PROBLEM STATEMENT => The answer must be every entry below, word for word, with the pictures left out.

SOURCE DATA =>

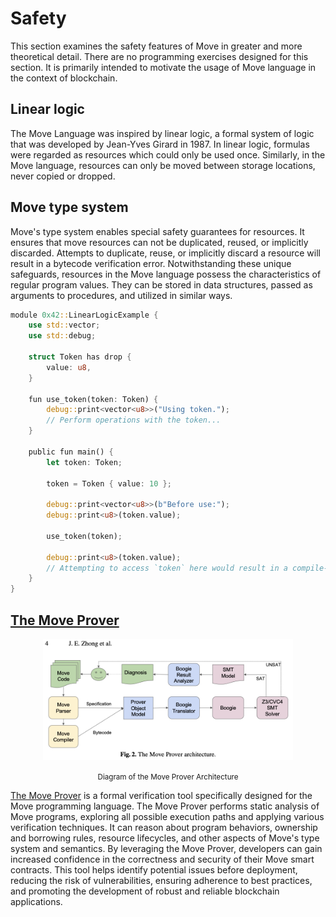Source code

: # Safety
This section examines the safety features of Move in greater and more theoretical detail. There are no programming exercises designed for this section. It is primarily intended to motivate the usage of Move language in the context of blockchain.

## Linear logic
The Move Language was inspired by linear logic, a formal system of logic that was developed by Jean-Yves Girard in 1987. In linear logic, formulas were regarded as resources which could only be used once. Similarly, in the Move language, resources can only be moved between storage locations, never copied or dropped.

## Move type system
Move's type system enables special safety guarantees for resources. It ensures that move resources can not be duplicated, reused, or implicitly discarded. Attempts to duplicate, reuse, or implicitly discard a resource will result in a bytecode verification error. Notwithstanding these unique safeguards, resources in the Move language possess the characteristics of regular program values. They can be stored in data structures, passed as arguments to procedures, and utilized in similar ways.

```rust
module 0x42::LinearLogicExample {
    use std::vector;
    use std::debug;

    struct Token has drop {
        value: u8,
    }

    fun use_token(token: Token) {
        debug::print<vector<u8>>("Using token.");
        // Perform operations with the token...
    }

    public fun main() {
        let token: Token;

        token = Token { value: 10 };

        debug::print<vector<u8>>(b"Before use:");
        debug::print<u8>(token.value);

        use_token(token);

        debug::print<u8>(token.value);
        // Attempting to access `token` here would result in a compile-time error
    }
}
```

## [The Move Prover](https://www-cs.stanford.edu/~yoniz/cav20.pdf)
<p align="center">
  <img src="../rsc/The_Move_Prover_Architecture.png" alt="Movement logo" width="400">
</p>

<p align="center">
<small color="gray">Diagram of the Move Prover Architecture</small>
</p>

[The Move Prover](https://www-cs.stanford.edu/~yoniz/cav20.pdf) is a formal verification tool specifically designed for the Move programming language. The Move Prover performs static analysis of Move programs, exploring all possible execution paths and applying various verification techniques. It can reason about program behaviors, ownership and borrowing rules, resource lifecycles, and other aspects of Move's type system and semantics. By leveraging the Move Prover, developers can gain increased confidence in the correctness and security of their Move smart contracts. This tool helps identify potential issues before deployment, reducing the risk of vulnerabilities, ensuring adherence to best practices, and promoting the development of robust and reliable blockchain applications.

EXERCISE RESPONSE =>
Source code

: # Safety
This section examines the safety features of Move in greater and more theoretical detail. There are no programming exercises designed for this section. It is primarily intended to motivate the usage of Move language in the context of blockchain.

## Linear logic
The Move Language was inspired by linear logic, a formal system of logic that was developed by Jean-Yves Girard in 1987. In linear logic, formulas were regarded as resources which could only be used once. Similarly, in the Move language, resources can only be moved between storage locations, never copied or dropped.

## Move type system
Move's type system enables special safety guarantees for resources. It ensures that move resources can not be duplicated, reused, or implicitly discarded. Attempts to duplicate, reuse, or implicitly discard a resource will result in a bytecode verification error. Notwithstanding these unique safeguards, resources in the Move language possess the characteristics of regular program values. They can be stored in data structures, passed as arguments to procedures, and utilized in similar ways.

```rust
module 0x42::LinearLogicExample {
    use std::vector;
    use std::debug;

    struct Token has drop {
        value: u8,
    }

    fun use_token(token: Token) {
        debug::print<vector<u8>>("Using token.");
        // Perform operations with the token...
    }

    public fun main() {
        let token: Token;

        token = Token { value: 10 };

        debug::print<vector<u8>>(b"Before use:");
        debug::print<u8>(token.value);

        use_token(token);

        debug::print<u8>(token.value);
        // Attempting to access `token` here would result in a compile-time error
    }
}
```

## [The Move Prover](https://www-cs.stanford.edu/~yoniz/cav20.pdf)
<p align="center">
  <img src="../rsc/The_Move_Prover_Architecture.png" alt="Movement logo" width="400">
</p>

<p align="center">
<small color="gray">Diagram of the Move Prover Architecture</small>
</p>

[The Move Prover](https://www-cs.stanford.edu/~yoniz/cav20.pdf) is a formal verification tool specifically designed for the Move programming language. The Move Prover performs static analysis of Move programs, exploring all possible execution paths and applying various verification techniques. It can reason about program behaviors, ownership and borrowing rules, resource lifecycles, and other aspects of Move's type system and semantics. By leveraging the Move Prover, developers can gain increased confidence in the correctness and security of their Move smart contracts. This tool helps identify potential issues before deployment, reducing the risk of vulnerabilities, ensuring adherence to best practices, and promoting the development of robust and reliable blockchain applications.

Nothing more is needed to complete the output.